### Listed records
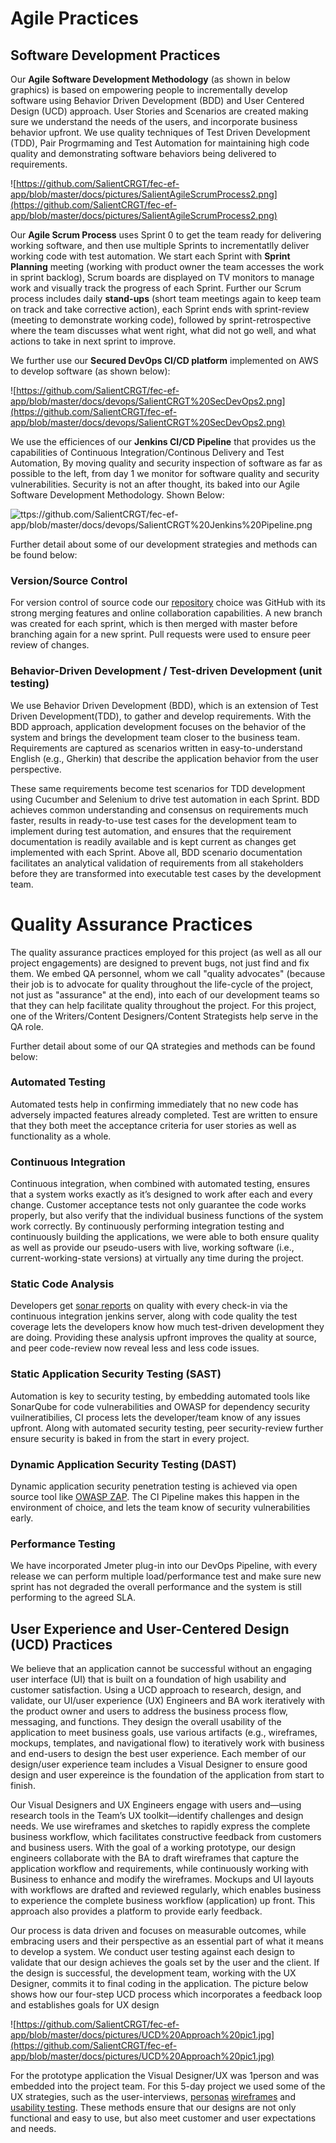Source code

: Agile Practices
===============

## Software Development Practices

Our **Agile Software Development Methodology** (as shown in below graphics) is based on empowering  people to incrementally develop software using Behavior Driven Development (BDD) and User Centered Design (UCD) approach. User Stories and Scenarios are created making sure we understand the needs of the users, and incorporate business behavior upfront.  We use quality techniques of Test Driven Development (TDD), Pair Progrmaming and Test Automation for maintaining high code quality and demonstrating software behaviors being delivered to requirements.

![https://github.com/SalientCRGT/fec-ef-app/blob/master/docs/pictures/SalientAgileScrumProcess2.png](https://github.com/SalientCRGT/fec-ef-app/blob/master/docs/pictures/SalientAgileScrumProcess2.png)

Our **Agile Scrum Process** uses Sprint 0 to get the team ready for delivering working software, and then use multiple Sprints to incrementatlly deliver working code with test automation. We start each Sprint with **Sprint Planning** meeting (working with product owner the team accesses the work in sprint backlog), Scrum boards are displayed on TV monitors to manage work and visually track the progress of each Sprint. Further our Scrum process includes daily **stand-ups** (short team meetings again to keep team on track and take corrective action), each Sprint ends with sprint-review (meeting to demonstrate working code), followed by sprint-retrospective where the team discusses what went right, what did not go well, and what actions to take in next sprint to improve.

We further use our **Secured DevOps CI/CD platform** implemented on AWS to develop software (as shown below):

![https://github.com/SalientCRGT/fec-ef-app/blob/master/docs/devops/SalientCRGT%20SecDevOps2.png](https://github.com/SalientCRGT/fec-ef-app/blob/master/docs/devops/SalientCRGT%20SecDevOps2.png)

We use the efficiences of our **Jenkins CI/CD Pipeline** that provides us the capabilities of Continuous Integration/Continous Delivery and Test Automation, By moving quality and security inspection of software as far as possible to the left, from day 1 we monitor for software quality and security vulnerabilities. Security is not an after thought, its baked into our Agile Software Development Methodology. Shown Below:

![ttps://github.com/SalientCRGT/fec-ef-app/blob/master/docs/devops/SalientCRGT%20Jenkins%20Pipeline.png](https://github.com/SalientCRGT/fec-ef-app/blob/master/docs/devops/SalientCRGT%20Jenkins%20Pipeline.png)


Further detail about some of our development strategies and methods can be found below:

### Version/Source Control
For version control of source code our [repository](https://github.com/SalientCRGT/fec-ef-app) choice was GitHub with its strong merging features and online collaboration capabilities. A new branch was created for each sprint, which is then merged with master before branching again for a new sprint. Pull requests were used to ensure peer review of changes.

### Behavior-Driven Development / Test-driven Development (unit testing)
We use Behavior Driven Development (BDD), which is an extension of Test Driven Development(TDD), to gather and develop requirements. With the BDD approach, application development focuses on the behavior of the system and brings the development team closer to the business team. Requirements are captured as scenarios written in easy-to-understand English (e.g., Gherkin) that describe the application behavior from the user perspective.

These same requirements become test scenarios for TDD development using Cucumber and Selenium to drive test automation in each Sprint. BDD achieves common understanding and consensus on requirements much faster, results in ready-to-use test cases for the development team to implement during test automation, and ensures that the requirement documentation is readily available and is kept current as changes get implemented with each Sprint. Above all, BDD scenario documentation facilitates an analytical validation of requirements from all stakeholders before they are transformed into executable test cases by the development team.

Quality Assurance Practices
===========================

The quality assurance practices employed for this project (as well as all our project engagements) are designed to prevent bugs, not just find and fix them. We embed QA personnel, whom we call "quality advocates" (because their job is to advocate for quality throughout the life-cycle of the project, not just as "assurance" at the end), into each of our development teams so that they can help facilitate quality throughout the project. For this project, one of the Writers/Content Designers/Content Strategists help serve in the QA role.

Further detail about some of our QA strategies and methods can be found below:

### Automated Testing

Automated tests help in  confirming immediately that no new code has adversely impacted features already completed. Test are written to ensure that they both meet the acceptance criteria for user stories as well as functionality as a whole. 

### Continuous Integration 

Continuous integration, when combined with automated testing, ensures that a system works exactly as it’s designed to work after each and every change. Customer acceptance tests not only guarantee the code works properly, but also verify that the individual business functions of the system work correctly. By continuously performing integration testing and continuously building the applications, we were able to both ensure quality as well as provide our pseudo-users with live, working software (i.e., current-working-state versions) at virtually any time during the project.

### Static Code Analysis
Developers get [sonar reports](https://github.com/SalientCRGT/fec-ef-app/blob/master/docs/pictures/Sonar-Quality-Dashboard-1.png) on quality with every check-in via the continuous integration jenkins server, along with code quality the test coverage lets the developers know how much test-driven development they are doing. Providing these analysis upfront improves the quality at source, and peer code-review now reveal less and less code issues.

### Static Application Security Testing (SAST)
Automation is key to security testing, by embedding automated tools like SonarQube for code vulnerabilities and OWASP for dependency security vuilneratibilies, CI process lets the developer/team know of any issues upfront. Along with automated security testing, peer security-review further ensure security is baked in from the start in every project.

### Dynamic Application Security Testing (DAST)
Dynamic application security penetration testing is achieved via open source tool like [OWASP ZAP](https://github.com/SalientCRGT/fec-ef-app/blob/master/docs/devops/ZAP%20Scanning%20Report.pdf). The CI Pipeline makes this happen in the environment of choice, and lets the team know of security vulnerabilities early. 

### Performance Testing
We have incorporated Jmeter plug-in into our DevOps Pipeline, with every release we can perform multiple load/performance test and make sure new sprint has not degraded the overall performance and the system is still performing to the agreed SLA.

## User Experience and User-Centered Design (UCD) Practices
We believe that an application cannot be successful without an engaging user interface (UI) that is built on a foundation of high usability and customer satisfaction. Using a UCD approach to research, design, and validate, our UI/user experience (UX) Engineers and BA work iteratively with the product owner and users to address the business process flow, messaging, and functions. They design the overall usability of the application to meet business goals, use various artifacts (e.g., wireframes, mockups, templates, and navigational flow) to iteratively work with business and end-users to design the best user experience. Each member of our design/user experience team includes a Visual Designer to ensure good design and user expereince is the foundation of the application from start to finish.

Our Visual Designers and UX Engineers engage with users and—using research tools in the Team’s UX toolkit—identify challenges and design needs. We use wireframes and sketches to rapidly express the complete business workflow, which facilitates constructive feedback from customers and business users. With the goal of a working prototype, our design engineers collaborate with the BA to draft wireframes that capture the application workflow and requirements, while continuously working with Business to enhance and modify the wireframes. Mockups and UI layouts with workflows are drafted and reviewed regularly, which enables business to experience the complete business workflow (application) up front. This approach also provides a platform to provide early feedback.

Our process is data driven and focuses on measurable outcomes, while embracing users and their perspective as an essential part of what it means to develop a system. We conduct user testing against each design to validate that our design achieves the goals set by the user and the client. If the design is successful, the development team, working with the UX Designer, commits it to final coding in the application. The picture below shows how our four-step UCD process which incorporates a feedback loop and establishes goals for UX design

![https://github.com/SalientCRGT/fec-ef-app/blob/master/docs/pictures/UCD%20Approach%20pic1.jpg](https://github.com/SalientCRGT/fec-ef-app/blob/master/docs/pictures/UCD%20Approach%20pic1.jpg)


For the prototype application the  Visual Designer/UX was 1person and was embedded into the project team. For this 5-day project we used  some of the UX strategies, such as the user-interviews, [personas](https://github.com/SalientCRGT/fec-ef-app/blob/master/docs/ux/personas/Personas.pdf) [wireframes](https://github.com/SalientCRGT/fec-ef-app/tree/master/docs/ux/wireframes) and [usability testing](https://github.com/SalientCRGT/fec-ef-app/blob/master/docs/ux/usability/Usability_testing.md). These methods ensure that our designs are not only functional and easy to use, but also meet customer and user expectations and needs.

### Exercise details
Take every line above that includes the string "Static" and return it.

### Answer to this exercise
### Static Code Analysis
### Static Application Security Testing (SAST)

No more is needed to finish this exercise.